The hail claims data are from the 31 companies that specify weather as a cause of loss when supplying information to HLDI. These companies’ exposure represents 87% of the comprehensive coverage exposure in HLDI’s database. Results for the latest analysis were based on more than 491 million insured vehicle years and more than 1.5 million claims. Losses were concentrated in the country’s midsection.

HLDI has been studying the frequency, severity, and cost of these claims for several years. Using information from insurers about weather-related losses under comprehensive coverage, HLDI analysts matched the dates of those claims to hail events recorded by the National Oceanic and Atmospheric Administration to determine which vehicle claims were for hail damage.

The analysis excluded any hailstorms that accompanied tornadoes since it isn't possible using HLDI’s data to determine which weather event caused the damage that led to the claim. Motorcycle claims also were excluded.

Source: HLDI

Source: HLDI

The results showed a frequency of 3.2 claims per 1,000 insured vehicle years during 2008-2014, a claim severity of $3,428, and overall losses of $11 per insured vehicle year. Across the study period, 2011 had the highest claim frequency of 4.3, while 2014 had the highest claim severity at $4,169 and overall loss at $15 per insured vehicle year.

The states with the highest claim frequencies during 2008-2014 were South Dakota (26.5), Nebraska (19.1), Oklahoma (18.4) and Kansas (16.5). Other states in the top 10, by order, were Wyoming (15.2), Montana (11.8), Colorado (10), Missouri (9.3), Iowa (7.6), and Texas (6.7).

“HLDI periodically does studies to document the effects of weather on insurance losses,” said Matt Moore, HLDI vice president. “Hail storms can be devastating events for vehicle owners. Given the recent news from Texas, as soon as the final numbers are available, we will be updating this study.”

So far in 2016, severe thunderstorms have pummeled Texas, Kansas, Missouri, and Oklahoma with large hailstones. Vehicle damage estimates for three springtime Texas storms alone top $1 billion, according to the Insurance Council of Texas. Some of these losses may be due to other weather factors, such as high winds.

“2011 and 2014 were bad years for hail storms, but it looks like 2016 may be worse,” Moore said.

Although Great Plains and Midwestern states predominate HLDI’s hail claims’ list, the most extreme hail events often occur in other regions. This was the case in five of the seven years examined. While it’s true that spring is prime time for destructive hail events, HLDI analysts uncovered another outlier.

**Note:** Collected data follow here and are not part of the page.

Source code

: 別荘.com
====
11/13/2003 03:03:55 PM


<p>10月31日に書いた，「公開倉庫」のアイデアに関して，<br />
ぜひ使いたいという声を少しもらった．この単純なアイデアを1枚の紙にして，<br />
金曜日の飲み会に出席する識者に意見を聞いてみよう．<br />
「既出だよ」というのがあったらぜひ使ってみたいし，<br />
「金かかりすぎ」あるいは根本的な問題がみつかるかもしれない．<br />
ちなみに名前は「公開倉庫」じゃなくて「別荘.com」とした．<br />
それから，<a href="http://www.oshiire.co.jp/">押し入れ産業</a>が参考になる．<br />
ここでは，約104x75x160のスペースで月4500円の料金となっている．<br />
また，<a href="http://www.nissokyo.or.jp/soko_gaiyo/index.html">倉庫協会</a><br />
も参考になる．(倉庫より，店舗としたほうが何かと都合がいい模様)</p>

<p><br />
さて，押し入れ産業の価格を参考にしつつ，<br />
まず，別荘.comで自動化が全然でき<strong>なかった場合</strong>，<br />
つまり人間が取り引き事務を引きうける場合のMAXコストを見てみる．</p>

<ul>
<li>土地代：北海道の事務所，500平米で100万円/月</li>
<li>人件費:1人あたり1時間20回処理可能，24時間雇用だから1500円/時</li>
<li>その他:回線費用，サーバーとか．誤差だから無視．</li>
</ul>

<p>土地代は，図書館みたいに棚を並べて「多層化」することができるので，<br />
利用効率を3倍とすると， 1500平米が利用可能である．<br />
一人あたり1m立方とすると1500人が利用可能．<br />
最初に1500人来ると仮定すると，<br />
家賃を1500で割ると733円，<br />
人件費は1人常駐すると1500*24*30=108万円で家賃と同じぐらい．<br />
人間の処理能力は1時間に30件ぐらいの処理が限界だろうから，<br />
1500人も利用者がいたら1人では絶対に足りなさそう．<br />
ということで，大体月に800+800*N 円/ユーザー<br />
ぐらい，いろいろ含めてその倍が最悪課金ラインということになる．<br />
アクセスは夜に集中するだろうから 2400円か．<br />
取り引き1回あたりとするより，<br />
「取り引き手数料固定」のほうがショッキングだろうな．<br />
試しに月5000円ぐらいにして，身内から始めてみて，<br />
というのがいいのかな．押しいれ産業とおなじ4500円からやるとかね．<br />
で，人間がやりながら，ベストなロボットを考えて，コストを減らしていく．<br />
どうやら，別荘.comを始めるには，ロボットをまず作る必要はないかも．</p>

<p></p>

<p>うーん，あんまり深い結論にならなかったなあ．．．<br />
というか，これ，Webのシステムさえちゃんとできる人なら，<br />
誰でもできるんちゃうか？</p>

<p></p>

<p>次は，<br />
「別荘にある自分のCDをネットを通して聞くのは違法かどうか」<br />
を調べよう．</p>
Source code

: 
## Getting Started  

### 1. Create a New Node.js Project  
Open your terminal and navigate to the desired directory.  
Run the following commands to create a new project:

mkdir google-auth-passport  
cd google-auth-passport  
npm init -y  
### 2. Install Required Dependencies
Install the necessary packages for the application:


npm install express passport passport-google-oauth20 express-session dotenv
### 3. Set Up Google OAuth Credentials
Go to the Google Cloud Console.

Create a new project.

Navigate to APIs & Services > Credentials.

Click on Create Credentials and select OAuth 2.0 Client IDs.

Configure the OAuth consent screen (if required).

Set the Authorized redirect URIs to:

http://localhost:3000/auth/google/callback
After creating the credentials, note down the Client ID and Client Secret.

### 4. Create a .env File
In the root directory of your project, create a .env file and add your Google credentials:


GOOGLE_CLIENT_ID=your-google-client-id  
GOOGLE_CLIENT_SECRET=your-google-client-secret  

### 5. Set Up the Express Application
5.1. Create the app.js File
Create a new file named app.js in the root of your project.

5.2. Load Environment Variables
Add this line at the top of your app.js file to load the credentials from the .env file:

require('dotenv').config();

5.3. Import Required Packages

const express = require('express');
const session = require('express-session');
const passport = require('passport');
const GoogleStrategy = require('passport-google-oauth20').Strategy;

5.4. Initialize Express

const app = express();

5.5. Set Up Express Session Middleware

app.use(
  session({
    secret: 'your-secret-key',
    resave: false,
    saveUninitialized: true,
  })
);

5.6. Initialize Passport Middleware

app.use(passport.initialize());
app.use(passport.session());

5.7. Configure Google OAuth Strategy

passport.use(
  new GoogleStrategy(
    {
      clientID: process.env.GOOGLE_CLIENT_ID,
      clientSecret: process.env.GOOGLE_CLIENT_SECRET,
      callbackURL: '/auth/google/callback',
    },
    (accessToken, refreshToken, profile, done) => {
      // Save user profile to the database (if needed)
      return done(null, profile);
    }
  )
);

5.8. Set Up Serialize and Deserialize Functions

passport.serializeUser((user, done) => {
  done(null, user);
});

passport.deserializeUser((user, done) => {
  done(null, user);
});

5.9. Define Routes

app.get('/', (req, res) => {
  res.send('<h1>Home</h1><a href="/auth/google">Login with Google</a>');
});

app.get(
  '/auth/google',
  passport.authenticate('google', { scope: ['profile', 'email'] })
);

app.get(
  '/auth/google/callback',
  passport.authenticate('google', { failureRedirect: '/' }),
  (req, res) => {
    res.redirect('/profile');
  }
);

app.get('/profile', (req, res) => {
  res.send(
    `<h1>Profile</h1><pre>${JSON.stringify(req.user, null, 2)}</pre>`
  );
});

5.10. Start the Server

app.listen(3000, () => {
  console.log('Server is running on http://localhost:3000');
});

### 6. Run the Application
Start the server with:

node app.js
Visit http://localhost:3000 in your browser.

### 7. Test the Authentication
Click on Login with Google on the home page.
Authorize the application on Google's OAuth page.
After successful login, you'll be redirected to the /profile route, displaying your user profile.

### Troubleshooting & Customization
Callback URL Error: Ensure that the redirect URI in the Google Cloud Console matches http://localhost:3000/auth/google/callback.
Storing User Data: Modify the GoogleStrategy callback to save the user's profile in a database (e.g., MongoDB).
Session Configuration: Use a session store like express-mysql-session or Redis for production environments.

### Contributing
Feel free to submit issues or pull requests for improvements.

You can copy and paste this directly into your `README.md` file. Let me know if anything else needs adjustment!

During the study period, the worst hail storm measured by vehicle insurance losses occurred in the fall in the Southwest. Vehicle damage from the Oct. 5, 2010, Arizona storm was concentrated in three counties: Gila, Maricopa, and Yavapai. Of the three counties, Maricopa had the highest hail-loss tally for the day, with nearly 39,000 claims and more than $157 million in payments, according to HLDI.